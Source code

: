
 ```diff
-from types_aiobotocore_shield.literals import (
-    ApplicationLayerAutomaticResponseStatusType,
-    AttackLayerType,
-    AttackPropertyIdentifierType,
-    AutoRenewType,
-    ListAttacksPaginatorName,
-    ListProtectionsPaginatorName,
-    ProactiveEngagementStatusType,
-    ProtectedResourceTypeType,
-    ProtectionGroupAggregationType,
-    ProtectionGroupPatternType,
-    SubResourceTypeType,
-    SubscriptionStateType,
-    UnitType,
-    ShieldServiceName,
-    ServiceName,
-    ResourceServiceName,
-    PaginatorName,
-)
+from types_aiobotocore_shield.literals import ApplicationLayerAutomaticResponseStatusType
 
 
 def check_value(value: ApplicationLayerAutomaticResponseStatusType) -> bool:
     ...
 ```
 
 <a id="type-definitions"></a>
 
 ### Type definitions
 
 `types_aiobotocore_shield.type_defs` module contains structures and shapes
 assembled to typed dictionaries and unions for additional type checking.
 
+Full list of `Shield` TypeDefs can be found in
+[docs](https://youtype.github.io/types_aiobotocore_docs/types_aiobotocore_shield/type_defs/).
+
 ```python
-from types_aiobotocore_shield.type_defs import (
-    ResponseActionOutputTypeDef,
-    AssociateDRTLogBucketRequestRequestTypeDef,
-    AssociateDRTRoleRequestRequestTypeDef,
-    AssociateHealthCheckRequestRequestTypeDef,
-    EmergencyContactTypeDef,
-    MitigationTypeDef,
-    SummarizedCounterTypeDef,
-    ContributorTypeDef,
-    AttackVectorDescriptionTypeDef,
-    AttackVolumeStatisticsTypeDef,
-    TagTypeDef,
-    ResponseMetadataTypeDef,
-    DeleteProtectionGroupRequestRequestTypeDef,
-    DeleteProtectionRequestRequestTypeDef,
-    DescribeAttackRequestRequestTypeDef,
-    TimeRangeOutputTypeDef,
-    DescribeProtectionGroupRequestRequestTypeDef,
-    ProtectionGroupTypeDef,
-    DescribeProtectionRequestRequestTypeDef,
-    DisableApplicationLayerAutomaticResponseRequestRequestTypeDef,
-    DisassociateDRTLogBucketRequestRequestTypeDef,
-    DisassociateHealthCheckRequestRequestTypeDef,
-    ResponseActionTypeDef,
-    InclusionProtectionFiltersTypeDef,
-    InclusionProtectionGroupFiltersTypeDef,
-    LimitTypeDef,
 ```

### [Task instructions]
All the records above need to be set down again exactly as they were given.

### [Solution to this problem]
Source code

:
 ```diff
-from types_aiobotocore_shield.literals import (
-    ApplicationLayerAutomaticResponseStatusType,
-    AttackLayerType,
-    AttackPropertyIdentifierType,
-    AutoRenewType,
-    ListAttacksPaginatorName,
-    ListProtectionsPaginatorName,
-    ProactiveEngagementStatusType,
-    ProtectedResourceTypeType,
-    ProtectionGroupAggregationType,
-    ProtectionGroupPatternType,
-    SubResourceTypeType,
-    SubscriptionStateType,
-    UnitType,
-    ShieldServiceName,
-    ServiceName,
-    ResourceServiceName,
-    PaginatorName,
-)
+from types_aiobotocore_shield.literals import ApplicationLayerAutomaticResponseStatusType
 
 
 def check_value(value: ApplicationLayerAutomaticResponseStatusType) -> bool:
     ...
 ```
 
 <a id="type-definitions"></a>
 
 ### Type definitions
 
 `types_aiobotocore_shield.type_defs` module contains structures and shapes
 assembled to typed dictionaries and unions for additional type checking.
 
+Full list of `Shield` TypeDefs can be found in
+[docs](https://youtype.github.io/types_aiobotocore_docs/types_aiobotocore_shield/type_defs/).
+
 ```python
-from types_aiobotocore_shield.type_defs import (
-    ResponseActionOutputTypeDef,
-    AssociateDRTLogBucketRequestRequestTypeDef,
-    AssociateDRTRoleRequestRequestTypeDef,
-    AssociateHealthCheckRequestRequestTypeDef,
-    EmergencyContactTypeDef,
-    MitigationTypeDef,
-    SummarizedCounterTypeDef,
-    ContributorTypeDef,
-    AttackVectorDescriptionTypeDef,
-    AttackVolumeStatisticsTypeDef,
-    TagTypeDef,
-    ResponseMetadataTypeDef,
-    DeleteProtectionGroupRequestRequestTypeDef,
-    DeleteProtectionRequestRequestTypeDef,
-    DescribeAttackRequestRequestTypeDef,
-    TimeRangeOutputTypeDef,
-    DescribeProtectionGroupRequestRequestTypeDef,
-    ProtectionGroupTypeDef,
-    DescribeProtectionRequestRequestTypeDef,
-    DisableApplicationLayerAutomaticResponseRequestRequestTypeDef,
-    DisassociateDRTLogBucketRequestRequestTypeDef,
-    DisassociateHealthCheckRequestRequestTypeDef,
-    ResponseActionTypeDef,
-    InclusionProtectionFiltersTypeDef,
-    InclusionProtectionGroupFiltersTypeDef,
-    LimitTypeDef,
 ```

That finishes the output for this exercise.